Cayman’s fuel issue skews inflation rate
(CNS Business): The Consumer Price Index (CPI) in Cayman fell by 2.8% during the first quarter of 2016 compared to the same time last year. The apparent deflation in the domestic economy is not necessarily a sign of an impending recession but as a result of a fall in oil prices and a reflection of how much the cost of oil skews the measurement of the country’s economic fortunes. The Economics and Statistics Office (ESO) revealed that lower fuel prices pushed down the average charges for water and related services as well as electricity, gas and other fuels and transport services but it also has a knock-on impact on the prices of many other goods.

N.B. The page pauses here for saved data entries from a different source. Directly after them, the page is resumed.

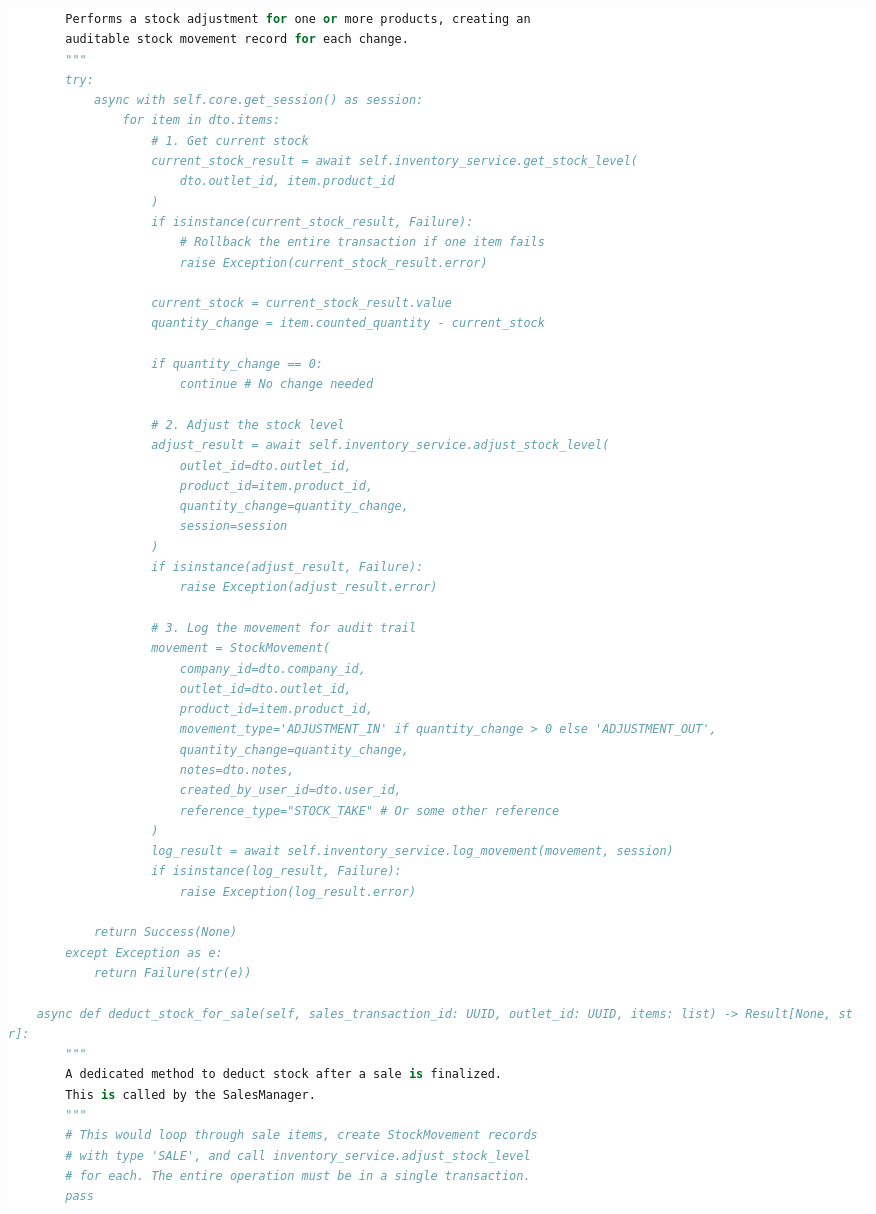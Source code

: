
 ```python
        Performs a stock adjustment for one or more products, creating an
        auditable stock movement record for each change.
        """
        try:
            async with self.core.get_session() as session:
                for item in dto.items:
                    # 1. Get current stock
                    current_stock_result = await self.inventory_service.get_stock_level(
                        dto.outlet_id, item.product_id
                    )
                    if isinstance(current_stock_result, Failure):
                        # Rollback the entire transaction if one item fails
                        raise Exception(current_stock_result.error) 
                    
                    current_stock = current_stock_result.value
                    quantity_change = item.counted_quantity - current_stock
                    
                    if quantity_change == 0:
                        continue # No change needed

                    # 2. Adjust the stock level
                    adjust_result = await self.inventory_service.adjust_stock_level(
                        outlet_id=dto.outlet_id,
                        product_id=item.product_id,
                        quantity_change=quantity_change,
                        session=session
                    )
                    if isinstance(adjust_result, Failure):
                        raise Exception(adjust_result.error)

                    # 3. Log the movement for audit trail
                    movement = StockMovement(
                        company_id=dto.company_id,
                        outlet_id=dto.outlet_id,
                        product_id=item.product_id,
                        movement_type='ADJUSTMENT_IN' if quantity_change > 0 else 'ADJUSTMENT_OUT',
                        quantity_change=quantity_change,
                        notes=dto.notes,
                        created_by_user_id=dto.user_id,
                        reference_type="STOCK_TAKE" # Or some other reference
                    )
                    log_result = await self.inventory_service.log_movement(movement, session)
                    if isinstance(log_result, Failure):
                        raise Exception(log_result.error)
            
            return Success(None)
        except Exception as e:
            return Failure(str(e))

    async def deduct_stock_for_sale(self, sales_transaction_id: UUID, outlet_id: UUID, items: list) -> Result[None, str]:
        """
        A dedicated method to deduct stock after a sale is finalized.
        This is called by the SalesManager.
        """
        # This would loop through sale items, create StockMovement records
        # with type 'SALE', and call inventory_service.adjust_stock_level
        # for each. The entire operation must be in a single transaction.
        pass
```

The price index for housing and utilities registered a fall of 8.8%. Charges for water supply and miscellaneous services recorded a 14.8% negative adjustment, while the index for electricity, gas and other fuels fell by 12.4% following the trend in international oil prices.
“This is the fifth consecutive quarter of deflation since the first quarter of 2015, resulting largely from the continued reduction in fuel prices and import duty reductions on diesel used by Caribbean Utilities Company,” said Marco Archer, the Minister for Finance and Economic Development.
Despite the fall in the CPI, some things increased in price significantly; Cayman residents were paying more at the start of this year than last for some miscellaneous goods and services by 1.9%. Food and drink, shoes and clothes were costing shoppers more and they were also parting with more cash for health care and insurance. Users were also paying more for communication services, with the CPI recording a 2.3% rise.